= Organizational metacognition =

Organizational metacognition is knowing what an organization knows, a concept related to metacognition, organizational learning, the learning organization and sensemaking. It is used to describe how organizations and teams develop an awareness of their own thinking, learning how to learn, where awareness of ignorance can motivate learning.

The organizational deutero-learning concept identified by Argyris and Schon defines when organizations learn how to carry out single-loop and double-loop learning. It has also been described as learning how to learn through a process of collaborative inquiry and reflection (evaluative inquiry).

"When an organization engages in deutero-learning its members learn about the previous context for learning. They reflect on and inquire into previous episodes of organizational learning, or failure to learn. They discover what they did that facilitated or inhibited learning, they invent new strategies for learning, they produce these strategies, and they evaluate and generalize what they have produced"

Learning what facilitates and inhibits learning enables organizations to develop new strategies to develop their knowledge. For example, identification of a gap between perceived performance (such as satisfaction) and actual performance (outcomes) creates an awareness that makes the organization understand that learning needs to occur, driving appropriate changes to the environment and processes.

== Learning prototypes ==
Wijnhoven (2001) grouped four learning prototypes that best meet learning needs, the match between these needs and learning norms dictating an organization's learning capabilities; deutero-learning is the acquisition of these capabilities.
1. knowledge gap analysis
2. classification of problems to select operationally required knowledge and skills
3. coping with organizational tremors and jolts by anticipation, response and adjustments of behavioural repertoires
4. decisional uncertainty measurement

== Terminological ambiguities ==
Organizational metacognition and organizational deutero-learning have both been described as the concept or phenomenon where organizations learn how to learn. Argyris and Schon (1978) place deutero-learning into their cognitive theory of action framework, neglecting aspects of adaptive behaviour and context core to Bateson's (1972) original definitions. In order to resolve terminological ambiguities, Visser (2007) reviewed and reformulated the concept of deutero-learning as, "the behavioral adaptation to patterns of conditioning in relationships in organizational contexts, distinguishing it from meta-learning and planned learning" (pg. 659).

== Significance ==
Organizational metacognition is considered a key norm to the prescriptive concept of the learning organization. Its significance has been recognized by industry, the military and in disaster response.
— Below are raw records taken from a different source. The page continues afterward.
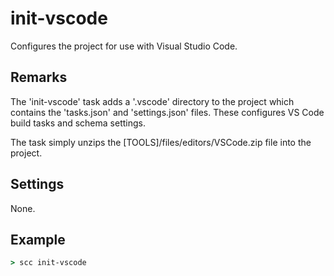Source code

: init-vscode
===========
Configures the project for use with Visual Studio Code.

Remarks
-------
The 'init-vscode' task adds a '.vscode' directory to the project which contains the 'tasks.json' and 'settings.json' files.
These configures VS Code build tasks and schema settings.

The task simply unzips the [TOOLS]/files/editors/VSCode.zip file into the project.

Settings
--------
None.

Example
-------
```cmd
> scc init-vscode
```

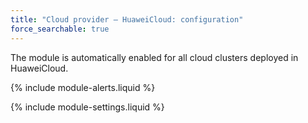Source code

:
 ```yaml
---
title: "Cloud provider — HuaweiCloud: configuration"
force_searchable: true
---
```


The module is automatically enabled for all cloud clusters deployed in HuaweiCloud.

{% include module-alerts.liquid %}

{% include module-settings.liquid %}
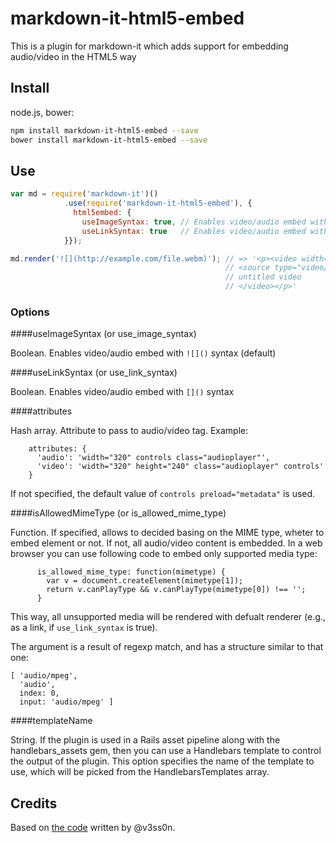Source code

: # markdown-it-html5-embed
This is a plugin for markdown-it which adds support for embedding audio/video in the HTML5 way

## Install

node.js, bower:

```bash
npm install markdown-it-html5-embed --save
bower install markdown-it-html5-embed --save
```

## Use

```js
var md = require('markdown-it')()
            .use(require('markdown-it-html5-embed'), {
              html5embed: {
                useImageSyntax: true, // Enables video/audio embed with ![]() syntax (default)
                useLinkSyntax: true   // Enables video/audio embed with []() syntax
            }});

md.render('![](http://example.com/file.webm)'); // => '<p><video width="320" height="240" class="audioplayer" controls>
                                                // <source type="video/webm" src=https://example.com/file.webm></source>
                                                // untitled video
                                                // </video></p>'
```

### Options

####useImageSyntax (or use_image_syntax)

Boolean. Enables video/audio embed with ```![]()``` syntax (default)

####useLinkSyntax (or use_link_syntax)

Boolean. Enables video/audio embed with ```[]()``` syntax

####attributes

Hash array. Attribute to pass to audio/video tag. Example:

```
    attributes: {
      'audio': 'width="320" controls class="audioplayer"',
      'video': 'width="320" height="240" class="audioplayer" controls'
    }
```

If not specified, the default value of ```controls preload="metadata"``` is used.

####isAllowedMimeType (or is_allowed_mime_type)

Function. If specified, allows to decided basing on the MIME type, wheter to embed element or not. If not, all audio/video content is embedded. In a web browser you can use following code to embed only supported media type:
```
      is_allowed_mime_type: function(mimetype) {
        var v = document.createElement(mimetype[1]);
        return v.canPlayType && v.canPlayType(mimetype[0]) !== '';
      }
```
This way, all unsupported media will be rendered with defualt renderer (e.g., as a link, if ```use_link_syntax``` is true).

The argument is a result of regexp match, and has a structure similar to that one:
```
[ 'audio/mpeg',
  'audio',
  index: 0,
  input: 'audio/mpeg' ]
```

####templateName

String. If the plugin is used in a Rails asset pipeline along with the handlebars_assets gem, then you can use a Handlebars template to control the output of the plugin. This option specifies the name of the template to use, which will be picked from the HandlebarsTemplates array.

## Credits

Based on [the code](http://talk.commonmark.org/t/embedded-audio-and-video/441/16) written by @v3ss0n.
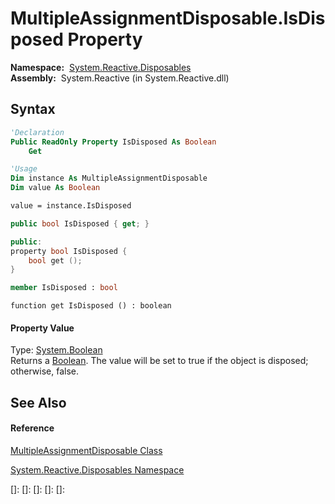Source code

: # MultipleAssignmentDisposable.IsDisposed Property

**Namespace:**  [System.Reactive.Disposables](System.Reactive.Disposables\System.Reactive.Disposables.md)  
**Assembly:**  System.Reactive (in System.Reactive.dll)

## Syntax

```vb
'Declaration
Public ReadOnly Property IsDisposed As Boolean
    Get
```

```vb
'Usage
Dim instance As MultipleAssignmentDisposable
Dim value As Boolean

value = instance.IsDisposed
```

```csharp
public bool IsDisposed { get; }
```

```c++
public:
property bool IsDisposed {
    bool get ();
}
```

```fsharp
member IsDisposed : bool
```

```jscript
function get IsDisposed () : boolean
```

#### Property Value

Type: [System.Boolean](https://msdn.microsoft.com/en-us/library/a28wyd50)  
Returns a [Boolean](https://msdn.microsoft.com/en-us/library/a28wyd50). The value will be set to true if the object is disposed; otherwise, false.

## See Also

#### Reference

[MultipleAssignmentDisposable Class](MultipleAssignmentDisposable\MultipleAssignmentDisposable.md)

[System.Reactive.Disposables Namespace](System.Reactive.Disposables\System.Reactive.Disposables.md)

[]: 
[]: 
[]: 
[]: 
[]: 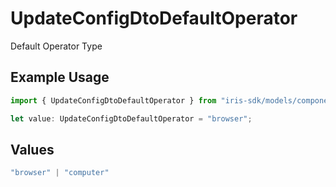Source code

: # UpdateConfigDtoDefaultOperator

Default Operator Type

## Example Usage

```typescript
import { UpdateConfigDtoDefaultOperator } from "iris-sdk/models/components";

let value: UpdateConfigDtoDefaultOperator = "browser";
```

## Values

```typescript
"browser" | "computer"
```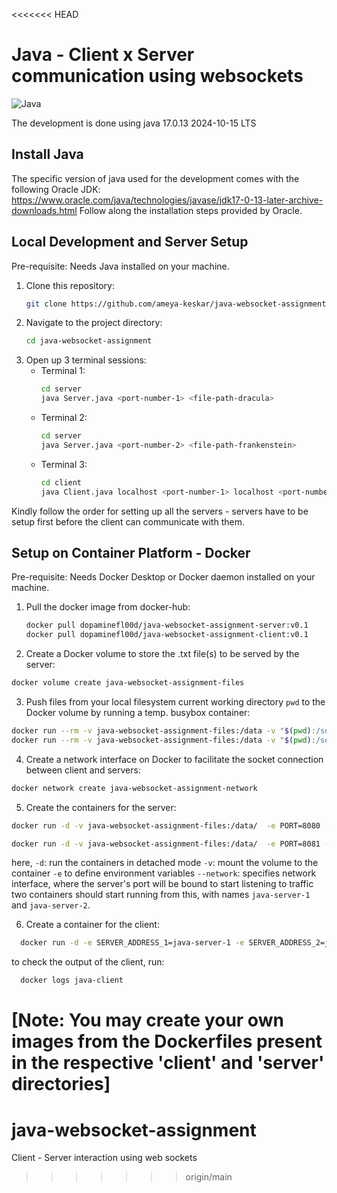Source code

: <<<<<<< HEAD
# Java - Client x Server communication using websockets
![Java](https://img.shields.io/static/v1?label=Java&message=17.0.13%20LTS&color=007396&logo=java&logoColor=white)

The development is done using java 17.0.13 2024-10-15 LTS
## Install Java
The specific version of java used for the development comes with the following Oracle JDK: https://www.oracle.com/java/technologies/javase/jdk17-0-13-later-archive-downloads.html
Follow along the installation steps provided by Oracle.

## Local Development and Server Setup

Pre-requisite: Needs Java installed on your machine.

1. Clone this repository:
   ```bash
   git clone https://github.com/ameya-keskar/java-websocket-assignment.git
   ```
2. Navigate to the project directory:
   ```bash
   cd java-websocket-assignment
   ```
3. Open up 3 terminal sessions:
   - Terminal 1:
     ```bash
     cd server
     java Server.java <port-number-1> <file-path-dracula>
     ```
   - Terminal 2:
     ```bash
     cd server
     java Server.java <port-number-2> <file-path-frankenstein>
     ```
   - Terminal 3:
     ```bash
     cd client
     java Client.java localhost <port-number-1> localhost <port-number-2>
     ```
  Kindly follow the order for setting up all the servers - servers have to be setup first before the client can communicate with them.

## Setup on Container Platform - Docker

Pre-requisite: Needs Docker Desktop or Docker daemon installed on your machine.

1. Pull the docker image from docker-hub:
   ```bash
   docker pull dopaminefl00d/java-websocket-assignment-server:v0.1
   docker pull dopaminefl00d/java-websocket-assignment-client:v0.1
   ```
2. Create a Docker volume to store the .txt file(s) to be served by the server:
  ```bash
  docker volume create java-websocket-assignment-files
  ```
3. Push files from your local filesystem current working directory `pwd` to the Docker volume by running a temp. busybox container:
  ```bash
  docker run --rm -v java-websocket-assignment-files:/data -v "$(pwd):/source" busybox cp /source/frankenstein.txt /data/
  docker run --rm -v java-websocket-assignment-files:/data -v "$(pwd):/source" busybox cp /source/dracula.txt /data/
  ```
4. Create a network interface on Docker to facilitate the socket connection between client and servers:
  ```bash
  docker network create java-websocket-assignment-network
  ```
5. Create the containers for the server:
  ```bash
  docker run -d -v java-websocket-assignment-files:/data/  -e PORT=8080 -e FILE_PATH=/data/frankenstein.txt --network java-websocket-assignment-network --name java-server-1 dopaminefl00d/java-websocket-assignment-server:v0.1

  docker run -d -v java-websocket-assignment-files:/data/  -e PORT=8081 -e FILE_PATH=/data/dracula.txt --network java-websocket-assignment-network --name java-server-2 dopaminefl00d/java-websocket-assignment-server:v0.1
  ```

  here,
  `-d`: run the containers in detached mode
  `-v`: mount the volume to the container
  `-e` to define environment variables
  `--network`: specifies network interface, where the server's port will be bound to start listening to traffic
  two containers should start running from this, with names `java-server-1` and `java-server-2`.

6. Create a container for the client:
  ```bash
    docker run -d -e SERVER_ADDRESS_1=java-server-1 -e SERVER_ADDRESS_2=java-server-2 -e PORT_1=8080 -e PORT_2=8081 --network java-websocket-assignment-network --name java-client dopaminefl00d/java-websocket-assignment-client:v0.1
  ```
  to check the output of the client, run:
  ```bash
    docker logs java-client
  ```
[Note: You may create your own images from the Dockerfiles present in the respective 'client' and 'server' directories]
=======
# java-websocket-assignment
Client - Server interaction using web sockets 
>>>>>>> origin/main
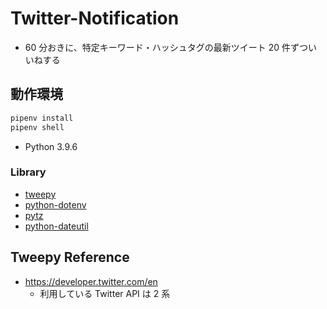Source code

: # Twitter-Notification

- 60 分おきに、特定キーワード・ハッシュタグの最新ツイート 20 件ずついいねする

## 動作環境

```sh
pipenv install
pipenv shell
```

- Python 3.9.6

### Library

- [tweepy](https://github.com/tweepy/tweepy)
- [python-dotenv](https://github.com/theskumar/python-dotenv)
- [pytz](https://github.com/stub42/pytz)
- [python-dateutil](https://github.com/dateutil/dateutil)

## Tweepy Reference

- https://developer.twitter.com/en
  - 利用している Twitter API は 2 系

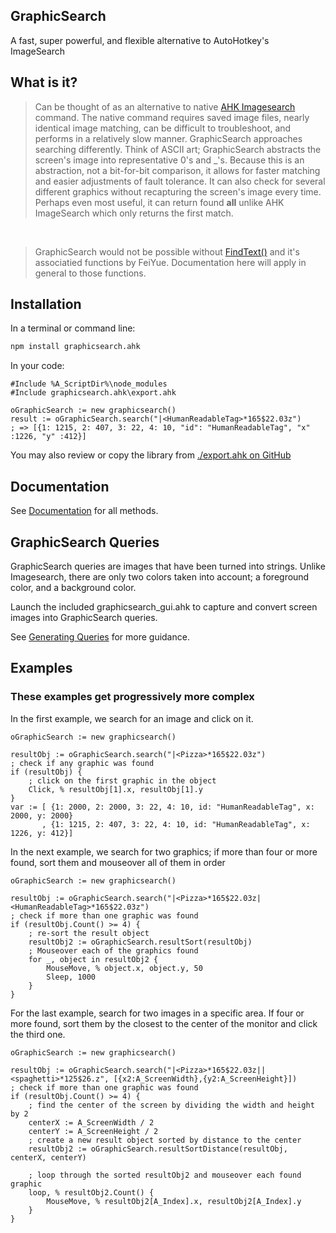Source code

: ## GraphicSearch

A fast, super powerful, and flexible alternative to AutoHotkey's ImageSearch


## What is it?

> Can be thought of as an alternative to native [AHK Imagesearch](https://autohotkey.com/docs/commands/ImageSearch.htm) command. The native command requires saved image files, nearly identical image matching, can be difficult to troubleshoot, and performs in a relatively slow manner. GraphicSearch approaches searching differently. Think of ASCII art; GraphicSearch abstracts the screen's image into representative 0's and _'s. Because this is an abstraction, not a bit-for-bit comparison, it allows for faster matching and easier adjustments of fault tolerance. It can also check for several different graphics without recapturing the screen's image every time. Perhaps even most useful, it can return found **all** unlike AHK ImageSearch which only returns the first match.

<br>

> GraphicSearch would not be possible without [FindText()](https://www.autohotkey.com/boards/viewtopic.php?f=6&t=17834) and it's associatied functions by FeiYue. Documentation here will apply in general to those functions.


## Installation

In a terminal or command line:
```bash
npm install graphicsearch.ahk
```

In your code:
```autohotkey
#Include %A_ScriptDir%\node_modules
#Include graphicsearch.ahk\export.ahk

oGraphicSearch := new graphicsearch()
result := oGraphicSearch.search("|<HumanReadableTag>*165$22.03z")
; => [{1: 1215, 2: 407, 3: 22, 4: 10, "id": "HumanReadableTag", "x" :1226, "y" :412}]
```
You may also review or copy the library from [./export.ahk on GitHub](https://github.com/Chunjee/graphicsearch.ahk)

## Documentation

See [Documentation](/documentation) for all methods.

## GraphicSearch Queries

GraphicSearch queries are images that have been turned into strings. Unlike Imagesearch, there are only two colors taken into account; a foreground color, and a background color.

Launch the included graphicsearch_gui.ahk to capture and convert screen images into GraphicSearch queries.

See [Generating Queries](/generating-queries) for more guidance.


## Examples

### These examples get progressively more complex

In the first example, we search for an image and click on it.
```autohotkey
oGraphicSearch := new graphicsearch()

resultObj := oGraphicSearch.search("|<Pizza>*165$22.03z")
; check if any graphic was found
if (resultObj) {
    ; click on the first graphic in the object
    Click, % resultObj[1].x, resultObj[1].y
}
var := [ {1: 2000, 2: 2000, 3: 22, 4: 10, id: "HumanReadableTag", x: 2000, y: 2000}
       , {1: 1215, 2: 407, 3: 22, 4: 10, id: "HumanReadableTag", x: 1226, y: 412}]
```

In the next example, we search for two graphics; if more than four or more found, sort them and mouseover all of them in order
```autohotkey
oGraphicSearch := new graphicsearch()

resultObj := oGraphicSearch.search("|<Pizza>*165$22.03z|<HumanReadableTag>*165$22.03z")
; check if more than one graphic was found
if (resultObj.Count() >= 4) {
    ; re-sort the result object
    resultObj2 := oGraphicSearch.resultSort(resultObj)
    ; Mouseover each of the graphics found
    for _, object in resultObj2 {
        MouseMove, % object.x, object.y, 50
        Sleep, 1000
    }
}
```

For the last example, search for two images in a specific area. If four or more found, sort them by the closest to the center of the monitor and click the third one.
```autohotkey
oGraphicSearch := new graphicsearch()

resultObj := oGraphicSearch.search("|<Pizza>*165$22.03z||<spaghetti>*125$26.z", [{x2:A_ScreenWidth},{y2:A_ScreenHeight}])
; check if more than one graphic was found
if (resultObj.Count() >= 4) {
    ; find the center of the screen by dividing the width and height by 2
    centerX := A_ScreenWidth / 2
    centerY := A_ScreenHeight / 2
    ; create a new result object sorted by distance to the center
    resultObj2 := oGraphicSearch.resultSortDistance(resultObj, centerX, centerY)

    ; loop through the sorted resultObj2 and mouseover each found graphic
    loop, % resultObj2.Count() {
        MouseMove, % resultObj2[A_Index].x, resultObj2[A_Index].y
    }    
}
```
== Examples in practice ==
Examples of poor metacognition (deutero-learning) have been described in knowledge network environments,

"Knowledge networking is important to most competitive enterprises today. Enterprise knowledge is becoming ever more specialized in nature, so no single person or organization can know everything in detail. Hence addressing complex, multidisciplinary problems requires developing and accessing a network of knowledgeable people and organizations. The problem is, many otherwise knowledgeable people and organizations are not fully aware of their knowledge networks, and even more problematic, they are not aware that they are not aware. This focuses our attention toward organizational metacognition."